Shrinking Didn't Think They Had A Chance Of Actually Landing Harrison Ford

Harrison Ford is surprising everyone these days. Prior to 2023, the veteran star stayed away from TV for quite a while, last appearing in a dramatic role on the small screen way back in 1993 when he showed up for an episode of "The Young Indiana Jones Chronicles." And before that, he'd stuck to movies since the '70s. This is why it's kind of weird, yet pleasantly surprising, to see him embracing the golden age of prestige TV by starting out 2023 with two big streaming shows.

Paramount's "1923" sees him play rancher Jacob Dutton, who has to endure the various hardships that come with running a ranch on the unforgiving Montana landscape of the early 19th Century.

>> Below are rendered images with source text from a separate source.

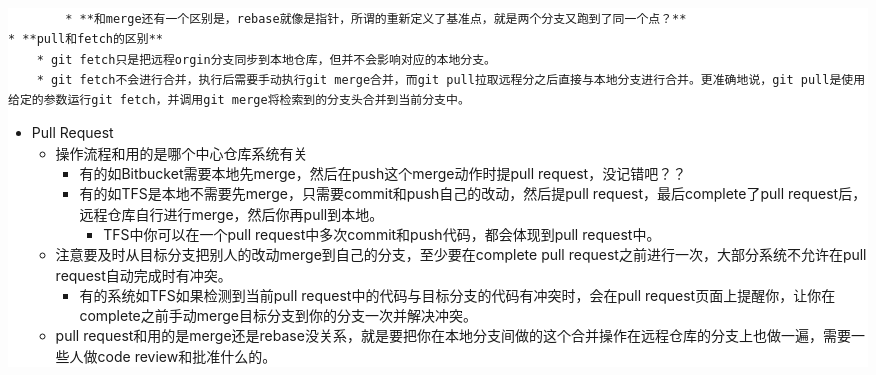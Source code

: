             * **和merge还有一个区别是，rebase就像是指针，所谓的重新定义了基准点，就是两个分支又跑到了同一个点？**
    * **pull和fetch的区别**
        * git fetch只是把远程orgin分支同步到本地仓库，但并不会影响对应的本地分支。
        * git fetch不会进行合并，执行后需要手动执行git merge合并，而git pull拉取远程分之后直接与本地分支进行合并。更准确地说，git pull是使用给定的参数运行git fetch，并调用git merge将检索到的分支头合并到当前分支中。
* Pull Request
    * 操作流程和用的是哪个中心仓库系统有关
        * 有的如Bitbucket需要本地先merge，然后在push这个merge动作时提pull request，没记错吧？？
        * 有的如TFS是本地不需要先merge，只需要commit和push自己的改动，然后提pull request，最后complete了pull request后，远程仓库自行进行merge，然后你再pull到本地。
            * TFS中你可以在一个pull request中多次commit和push代码，都会体现到pull request中。
    * 注意要及时从目标分支把别人的改动merge到自己的分支，至少要在complete pull request之前进行一次，大部分系统不允许在pull request自动完成时有冲突。
        * 有的系统如TFS如果检测到当前pull request中的代码与目标分支的代码有冲突时，会在pull request页面上提醒你，让你在complete之前手动merge目标分支到你的分支一次并解决冲突。
    * pull request和用的是merge还是rebase没关系，就是要把你在本地分支间做的这个合并操作在远程仓库的分支上也做一遍，需要一些人做code review和批准什么的。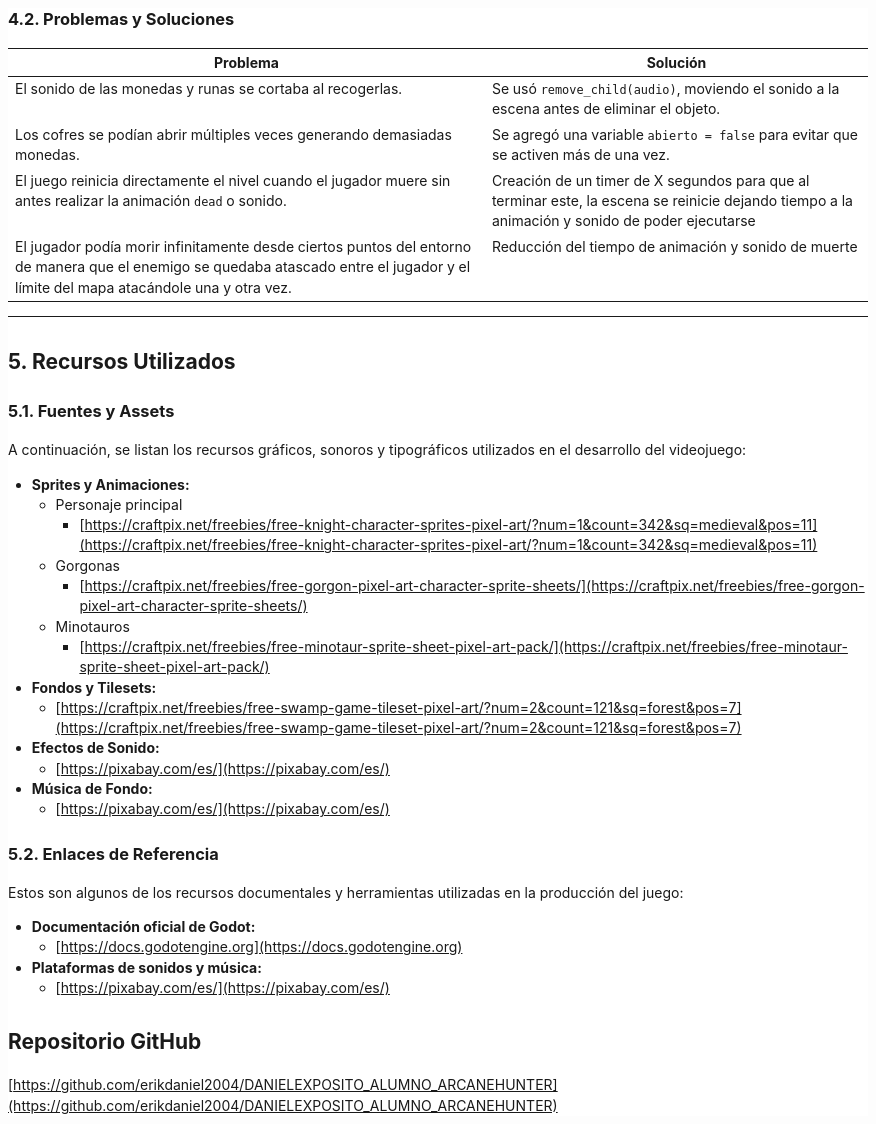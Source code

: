 ### **4.2. Problemas y Soluciones**
| **Problema** | **Solución** |
|-------------|-------------|
| El sonido de las monedas y runas se cortaba al recogerlas. | Se usó `remove_child(audio)`, moviendo el sonido a la escena antes de eliminar el objeto. |
| Los cofres se podían abrir múltiples veces generando demasiadas monedas. | Se agregó una variable `abierto = false` para evitar que se activen más de una vez. |
|El juego reinicia directamente el nivel cuando el jugador muere sin antes realizar la animación `dead` o sonido.|Creación de un timer de X segundos para que al terminar este, la escena se reinicie dejando tiempo a la animación y sonido de poder ejecutarse|
|El jugador podía morir infinitamente desde ciertos puntos del entorno de manera que el enemigo se quedaba atascado entre el jugador y el límite del mapa atacándole una y otra vez.|Reducción del tiempo de animación y sonido de muerte|

---

## **5. Recursos Utilizados**

### **5.1. Fuentes y Assets**
A continuación, se listan los recursos gráficos, sonoros y tipográficos utilizados en el desarrollo del videojuego:

- **Sprites y Animaciones:**
  - Personaje principal
    - [https://craftpix.net/freebies/free-knight-character-sprites-pixel-art/?num=1&count=342&sq=medieval&pos=11](https://craftpix.net/freebies/free-knight-character-sprites-pixel-art/?num=1&count=342&sq=medieval&pos=11)
  - Gorgonas
    - [https://craftpix.net/freebies/free-gorgon-pixel-art-character-sprite-sheets/](https://craftpix.net/freebies/free-gorgon-pixel-art-character-sprite-sheets/)
  - Minotauros
    - [https://craftpix.net/freebies/free-minotaur-sprite-sheet-pixel-art-pack/](https://craftpix.net/freebies/free-minotaur-sprite-sheet-pixel-art-pack/)
- **Fondos y Tilesets:**
  - [https://craftpix.net/freebies/free-swamp-game-tileset-pixel-art/?num=2&count=121&sq=forest&pos=7](https://craftpix.net/freebies/free-swamp-game-tileset-pixel-art/?num=2&count=121&sq=forest&pos=7)
- **Efectos de Sonido:**
  - [https://pixabay.com/es/](https://pixabay.com/es/)
- **Música de Fondo:**
  - [https://pixabay.com/es/](https://pixabay.com/es/)

### **5.2. Enlaces de Referencia**
Estos son algunos de los recursos documentales y herramientas utilizadas en la producción del juego:

- **Documentación oficial de Godot:**  
  - [https://docs.godotengine.org](https://docs.godotengine.org)
- **Plataformas de sonidos y música:**  
  - [https://pixabay.com/es/](https://pixabay.com/es/)

## Repositorio GitHub

[https://github.com/erikdaniel2004/DANIELEXPOSITO_ALUMNO_ARCANEHUNTER](https://github.com/erikdaniel2004/DANIELEXPOSITO_ALUMNO_ARCANEHUNTER)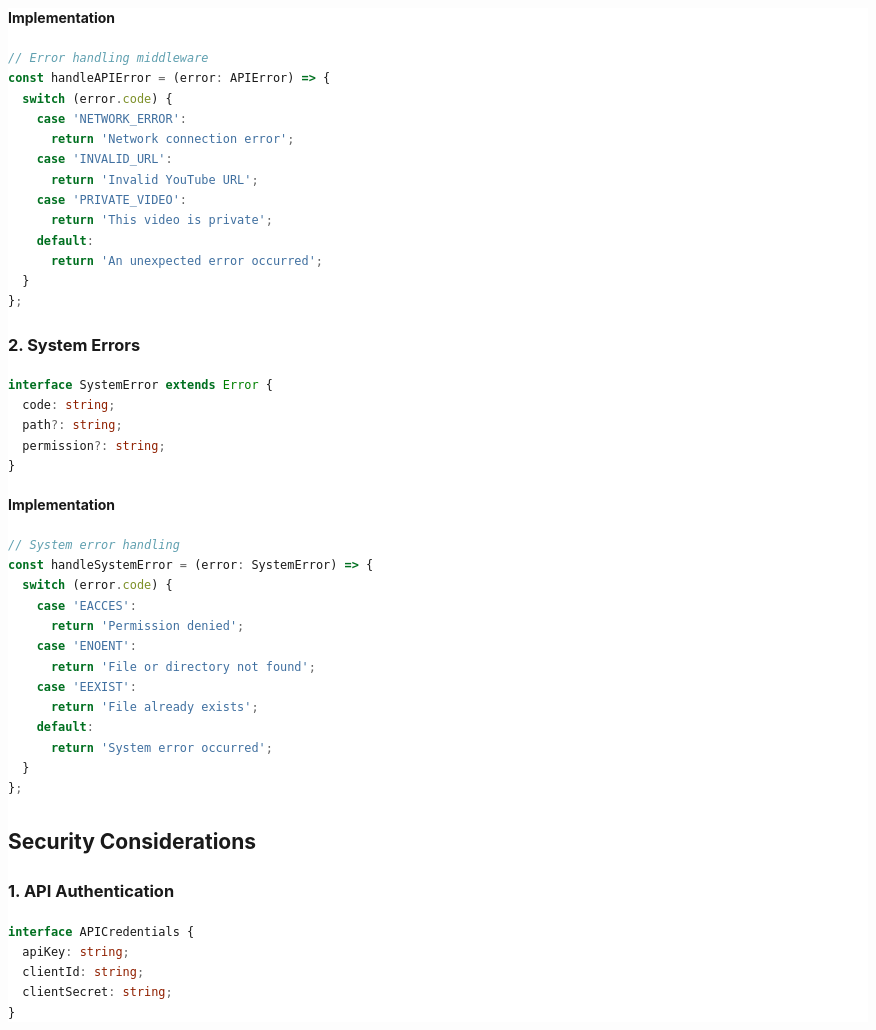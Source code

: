 #### Implementation
```typescript
// Error handling middleware
const handleAPIError = (error: APIError) => {
  switch (error.code) {
    case 'NETWORK_ERROR':
      return 'Network connection error';
    case 'INVALID_URL':
      return 'Invalid YouTube URL';
    case 'PRIVATE_VIDEO':
      return 'This video is private';
    default:
      return 'An unexpected error occurred';
  }
};
```

### 2. System Errors

```typescript
interface SystemError extends Error {
  code: string;
  path?: string;
  permission?: string;
}
```

#### Implementation
```typescript
// System error handling
const handleSystemError = (error: SystemError) => {
  switch (error.code) {
    case 'EACCES':
      return 'Permission denied';
    case 'ENOENT':
      return 'File or directory not found';
    case 'EEXIST':
      return 'File already exists';
    default:
      return 'System error occurred';
  }
};
```

## Security Considerations

### 1. API Authentication

```typescript
interface APICredentials {
  apiKey: string;
  clientId: string;
  clientSecret: string;
}
```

And while he's been praised for his performance as Dutton, it's arguably his Apple TV+ show "Shrinking" that's the more interesting project, if only for the fact that Ford manages to showcase his comedic side, much to the surprise of the series co-lead, Jason Segel.

According to Segel and co-creators Brett Goldstein and Bill Lawrence, Ford subverted all expectations when he started demonstrating some impressive comedy chops and was generally, "excited to be funny" while filming. Starring as therapist Dr. Paul Rhodes, Ford is clearly having a ball playing mentor to Segel's widowed therapist Jimmy Laird. But the notoriously grouchy actor's comedic abilities weren't the biggest surprise for Segel and co. — getting Ford to star in the first place was.

'What the f*** is happening'

Bill Lawrence, Brett Goldstein, and Jason Segel spoke to The Hollywood Reporter about their dark comedy and naturally, they were asked how exactly they got Harrison Ford to star. Lawrence evidently had a personal realization that he wasn't deeply affected by people turning down his offers anymore, which spurred him on to offer the Dr. Rhodes part to Ford:

"I got to a point that I wish I was at as a kid trying to date and taking chances on things, where I can be like, 'Hey, you wanna do this? No? Cool, see ya around.' Here, the only real thing for me was how ill-prepared I was to get anything but a 'no' from Harrison Ford."

As Goldstein explained, the co-creators all had a Harrison Ford-type in mind but didn't think the actor would actually be interested. Ultimately, it seems Goldstein sealed the deal by visiting Ford during filming for "Indiana Jones and the Dial of Destiny" in London:

"I suddenly get a missed call, 'Hey, it's Harrison Ford.' I was like, 'What the f*** is happening?' I went to his apartment to discuss it. And the discussion was very, very quick because he wanted to do it. I thought I'd be there to convince him.'

It seems the veteran actor was up for doing something different and had made up his mind before meeting with Goldstein. Whatever the case, it seems the guys behind "Shrinking" were just as incredulous as everyone else about Ford appearing in their streaming show, let alone in a comedy alongside the star of "Forgetting Sarah Marshall." But as Segel revealed during a "TODAY show" appearance, his co-star actually watched "Forgetting Sarah Marshall" to re-familiarize himself with Segel's work. Luckily, he still agreed to do it.

Segel was also a 'dream get'

While it's a bit odd to see a Hollywood megastar of Harrison Ford's caliber and vintage appearing on the small screen in the age of streaming, it's working well for him. Both "1923" and "Shrinking" are quality projects and considering Ford likes to feel some sympathy for whoever he plays, Dr. Rhodes makes a lot of sense for him. The character has plenty of crotchety energy with which Ford likely felt some affinity given his real-life evolution into a famous grump. And if you ask the guy, he's clear on the fact that he doesn't actually see much difference between shooting "1923" and making a movie, and so, to him, his foray into streaming isn't all that big a deal.

Still, that hasn't stopped the press from constantly asking the "Shrinking" co-creators how they got Ford onboard. It's nice to hear that Segel himself was also a "dream get" for Brett Goldstein. The "Ted Lasso" actor praised Segel for being, "naturally very, very funny but he's also sort of sensitive and emotional and kind of inherently so, you read that in his face." And you know what? He's right. Getting Ford is great, but so is getting Segel. And when you see their effortless rapport in the show, the real pleasant surprise is just how well the whole thing works.